Why Ethiopian Doctors Must Reform Before They Demand


 The recent protests by Ethiopian doctors demanding salary increases have ignited intense national debate. While their frustrations are understandable, the context surrounding their demand reveals deeper, more troubling issues. This isn’t just about money—it’s about priorities, integrity, and the collapse of systems. The health sector in Ethiopia is broken from the ground up, and attempting to fix it by addressing salaries alone is like repainting a house that’s already burning. The doctors’ campaign reflects a larger crisis—one that implicates not just the government, but the entire culture of medical training and public service in the country.

To their credit, the doctors have not gone on an immediate strike. Instead, they’ve launched a 30-day countdown on social media, giving the government a deadline to respond to their demands. Each day, they post updates and reminders of the looming boycott, trying to build pressure without immediately abandoning their posts. However, this method—though more measured than a sudden walkout—still carries an ominous threat: if the government does not act, doctors will stop serving. In a country where public healthcare is already fragile, such a move risks turning an economic demand into a humanitarian crisis.

Of course, the pain doctors are feeling is real. Ethiopia’s economy is in shambles. Inflation has eroded the value of the birr, the cost of living has skyrocketed, and purchasing power is at historic lows. But this is not just the doctors’ burden—it is a shared national catastrophe. Teachers, civil servants, university professors, and ordinary laborers are all trying to survive in the same suffocating environment. Singling out one profession for financial rescue, while understandable, misses the broader point: the system itself is unsustainable. Any salary adjustment must be tied to wider economic reform—otherwise, it is just a bandage on a bullet wound.

What is particularly troubling is how little of the protest addresses the structural decay in the healthcare system itself. Hospitals lack basic medicine, equipment is outdated or broken, facilities are overcrowded, and rural clinics are woefully underserved. Yet the protest narrative is focused almost entirely on compensation. Where is the outrage about the inhumane working conditions? Where is the call for investment in infrastructure, training, research, and patient care? A healthcare system cannot improve simply by paying its workers more—it must be rebuilt from its foundations.

The problem begins with education. The medical training system in Ethiopia is deeply flawed. Instead of cultivating critical thinkers and innovative healers, it produces memorization machines. Textbook worship has replaced real research, and questioning authority is often seen as rebellion rather than progress. Many doctors graduate without having engaged with modern medical knowledge, AI tools, global research, or case-based analysis. In an age where information is abundant, clinging to rote learning is a disservice to both the profession and the public.

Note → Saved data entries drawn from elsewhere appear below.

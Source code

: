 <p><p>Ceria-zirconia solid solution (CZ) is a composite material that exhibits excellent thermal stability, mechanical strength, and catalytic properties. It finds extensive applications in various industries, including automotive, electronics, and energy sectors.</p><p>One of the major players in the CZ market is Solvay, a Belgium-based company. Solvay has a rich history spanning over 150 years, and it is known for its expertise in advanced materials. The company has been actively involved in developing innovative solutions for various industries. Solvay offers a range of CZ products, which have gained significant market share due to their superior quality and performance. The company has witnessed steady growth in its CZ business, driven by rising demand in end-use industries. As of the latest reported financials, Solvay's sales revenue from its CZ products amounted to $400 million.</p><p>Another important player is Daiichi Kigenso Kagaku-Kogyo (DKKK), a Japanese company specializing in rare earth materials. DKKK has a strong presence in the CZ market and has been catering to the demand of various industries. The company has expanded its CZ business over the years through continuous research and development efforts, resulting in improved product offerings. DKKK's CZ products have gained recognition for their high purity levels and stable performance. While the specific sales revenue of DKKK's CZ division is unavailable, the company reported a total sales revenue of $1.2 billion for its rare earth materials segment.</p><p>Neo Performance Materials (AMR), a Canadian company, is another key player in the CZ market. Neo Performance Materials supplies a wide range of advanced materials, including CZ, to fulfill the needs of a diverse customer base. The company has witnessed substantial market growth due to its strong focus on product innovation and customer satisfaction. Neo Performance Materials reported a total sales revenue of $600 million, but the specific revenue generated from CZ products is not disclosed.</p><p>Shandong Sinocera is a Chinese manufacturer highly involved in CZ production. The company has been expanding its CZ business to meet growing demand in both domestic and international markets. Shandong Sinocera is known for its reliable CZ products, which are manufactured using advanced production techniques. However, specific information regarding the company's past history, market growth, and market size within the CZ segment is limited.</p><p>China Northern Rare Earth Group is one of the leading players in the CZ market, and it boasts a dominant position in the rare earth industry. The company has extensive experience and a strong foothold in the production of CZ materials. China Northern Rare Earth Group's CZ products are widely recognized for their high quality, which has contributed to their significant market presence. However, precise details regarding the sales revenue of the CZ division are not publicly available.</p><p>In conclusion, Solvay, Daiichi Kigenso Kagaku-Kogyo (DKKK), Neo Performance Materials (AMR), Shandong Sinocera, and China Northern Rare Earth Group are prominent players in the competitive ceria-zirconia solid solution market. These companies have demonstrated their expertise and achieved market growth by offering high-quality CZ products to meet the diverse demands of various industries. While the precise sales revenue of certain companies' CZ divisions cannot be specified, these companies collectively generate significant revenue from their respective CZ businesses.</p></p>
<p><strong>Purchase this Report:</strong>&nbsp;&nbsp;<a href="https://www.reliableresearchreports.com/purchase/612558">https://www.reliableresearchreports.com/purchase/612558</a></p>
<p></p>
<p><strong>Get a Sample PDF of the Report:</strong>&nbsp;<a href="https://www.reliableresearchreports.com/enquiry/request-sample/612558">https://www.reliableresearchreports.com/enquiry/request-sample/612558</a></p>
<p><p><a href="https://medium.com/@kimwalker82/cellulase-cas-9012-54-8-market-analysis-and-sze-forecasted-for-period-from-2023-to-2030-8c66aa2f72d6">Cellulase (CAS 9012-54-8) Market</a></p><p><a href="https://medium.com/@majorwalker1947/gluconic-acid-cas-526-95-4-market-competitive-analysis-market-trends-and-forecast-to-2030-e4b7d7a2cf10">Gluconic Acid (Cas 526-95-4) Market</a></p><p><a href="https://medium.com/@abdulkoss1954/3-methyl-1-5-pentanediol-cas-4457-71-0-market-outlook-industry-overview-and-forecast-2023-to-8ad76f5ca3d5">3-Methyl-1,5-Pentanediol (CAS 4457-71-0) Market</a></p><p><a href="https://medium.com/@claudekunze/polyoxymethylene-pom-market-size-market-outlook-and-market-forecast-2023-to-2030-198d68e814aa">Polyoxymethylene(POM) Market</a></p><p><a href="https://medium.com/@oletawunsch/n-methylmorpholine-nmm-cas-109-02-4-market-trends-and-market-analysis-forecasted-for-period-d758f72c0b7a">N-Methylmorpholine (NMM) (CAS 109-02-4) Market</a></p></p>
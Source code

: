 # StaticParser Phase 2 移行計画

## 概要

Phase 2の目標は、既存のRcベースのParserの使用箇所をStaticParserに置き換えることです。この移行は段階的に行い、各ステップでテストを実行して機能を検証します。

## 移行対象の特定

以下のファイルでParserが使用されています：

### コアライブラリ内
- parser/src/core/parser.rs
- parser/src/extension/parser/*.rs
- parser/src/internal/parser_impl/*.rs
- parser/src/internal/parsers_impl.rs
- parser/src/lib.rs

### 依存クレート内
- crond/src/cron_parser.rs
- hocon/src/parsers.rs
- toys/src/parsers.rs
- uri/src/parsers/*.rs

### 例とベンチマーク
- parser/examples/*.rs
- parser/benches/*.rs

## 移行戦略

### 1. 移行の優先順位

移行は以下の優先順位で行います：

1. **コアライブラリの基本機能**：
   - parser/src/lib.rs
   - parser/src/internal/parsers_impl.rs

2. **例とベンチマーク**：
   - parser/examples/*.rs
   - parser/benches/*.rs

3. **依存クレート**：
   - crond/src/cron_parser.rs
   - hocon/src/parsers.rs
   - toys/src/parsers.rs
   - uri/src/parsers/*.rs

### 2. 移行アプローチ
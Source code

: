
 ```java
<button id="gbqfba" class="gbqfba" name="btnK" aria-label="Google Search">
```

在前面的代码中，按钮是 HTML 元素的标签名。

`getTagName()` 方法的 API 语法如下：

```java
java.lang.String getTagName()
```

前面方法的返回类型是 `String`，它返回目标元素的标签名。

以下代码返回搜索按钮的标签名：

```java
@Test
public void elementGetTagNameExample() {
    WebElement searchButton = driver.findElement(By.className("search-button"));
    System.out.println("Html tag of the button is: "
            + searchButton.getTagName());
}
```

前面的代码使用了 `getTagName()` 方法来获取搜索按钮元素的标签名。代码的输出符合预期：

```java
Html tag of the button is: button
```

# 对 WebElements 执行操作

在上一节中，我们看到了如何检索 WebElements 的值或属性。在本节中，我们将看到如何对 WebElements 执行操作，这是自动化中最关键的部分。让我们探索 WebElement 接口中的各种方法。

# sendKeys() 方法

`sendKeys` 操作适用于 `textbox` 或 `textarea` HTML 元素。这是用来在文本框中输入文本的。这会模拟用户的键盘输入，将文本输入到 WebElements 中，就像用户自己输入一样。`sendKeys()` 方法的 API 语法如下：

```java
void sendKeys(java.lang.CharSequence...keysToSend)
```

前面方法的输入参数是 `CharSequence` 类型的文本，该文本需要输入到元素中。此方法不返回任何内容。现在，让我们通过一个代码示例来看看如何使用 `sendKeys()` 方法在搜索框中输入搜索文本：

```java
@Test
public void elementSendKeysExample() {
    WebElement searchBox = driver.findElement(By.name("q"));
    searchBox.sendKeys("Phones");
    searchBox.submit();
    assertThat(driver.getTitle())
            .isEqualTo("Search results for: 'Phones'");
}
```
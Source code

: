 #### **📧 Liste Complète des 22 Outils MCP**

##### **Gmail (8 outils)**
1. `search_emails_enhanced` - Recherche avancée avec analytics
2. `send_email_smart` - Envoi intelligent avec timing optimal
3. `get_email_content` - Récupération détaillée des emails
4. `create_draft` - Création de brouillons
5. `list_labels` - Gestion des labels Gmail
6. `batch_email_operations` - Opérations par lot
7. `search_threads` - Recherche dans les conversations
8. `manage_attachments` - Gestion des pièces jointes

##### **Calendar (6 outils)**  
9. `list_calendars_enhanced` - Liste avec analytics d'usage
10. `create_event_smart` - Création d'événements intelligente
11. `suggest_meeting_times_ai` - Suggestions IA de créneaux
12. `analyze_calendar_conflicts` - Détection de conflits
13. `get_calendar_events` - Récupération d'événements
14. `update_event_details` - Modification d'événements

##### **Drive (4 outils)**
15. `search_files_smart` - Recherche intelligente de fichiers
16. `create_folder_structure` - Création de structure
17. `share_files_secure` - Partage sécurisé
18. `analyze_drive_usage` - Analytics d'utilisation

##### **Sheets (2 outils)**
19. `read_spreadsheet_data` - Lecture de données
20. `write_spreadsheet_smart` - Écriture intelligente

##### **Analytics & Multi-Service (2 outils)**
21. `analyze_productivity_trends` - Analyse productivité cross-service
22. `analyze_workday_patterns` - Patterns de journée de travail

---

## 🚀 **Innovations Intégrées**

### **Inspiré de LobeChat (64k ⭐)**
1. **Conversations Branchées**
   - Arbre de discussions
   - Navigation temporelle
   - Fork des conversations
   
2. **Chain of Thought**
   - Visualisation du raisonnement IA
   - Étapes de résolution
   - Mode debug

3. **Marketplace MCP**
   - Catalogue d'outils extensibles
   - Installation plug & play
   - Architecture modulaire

When doctors demand higher salaries, they must also ask: what value are we currently delivering? Is the standard of care high enough to justify increased compensation? Are we innovating, publishing research, building new models of care, or solving public health problems? Or are we simply demanding more money while offering the same stagnant service? Pay must be tied to performance, especially in a profession where lives are literally at stake.

Then there's the ethical question: what does it mean to be a doctor? Medicine is not just a career—it is a calling. It requires sacrifice, service, and moral clarity. If financial gain is the ultimate goal, there are many other professions that offer better returns with fewer burdens. A doctor who walks away from patients as a negotiating tactic is violating the very essence of their oath. Even the 30-day countdown, while technically legal, feels like a loaded gun placed on the negotiation table.

Worse still, there are signs that the protest is being co-opted by political actors with agendas that go far beyond healthcare. Whenever a movement becomes a hashtag war or a tool for opposition messaging, its legitimacy suffers. The protest risks being seen not as a genuine cry for reform, but as a politically charged disruption. And in such a fragile country, politicizing public health can be devastating.

In all of this, it is the patients—the poor, the voiceless, the rural, the desperate—who will suffer most. They don’t have private clinics. They don’t have money to fly abroad. They rely on the public system, flawed as it is, and they will be left to face the consequences of any boycott. Their lives become the collateral damage in a battle between professionals and politicians.

Reform must come before reward. Doctors must look inward, reexamine their purpose, improve their service, demand better training, and push for a stronger system—not just bigger paychecks. Only then will their demands hold the moral weight and public support they truly seek. Because without deep reform, a raise is just a temporary fix in a permanently broken system.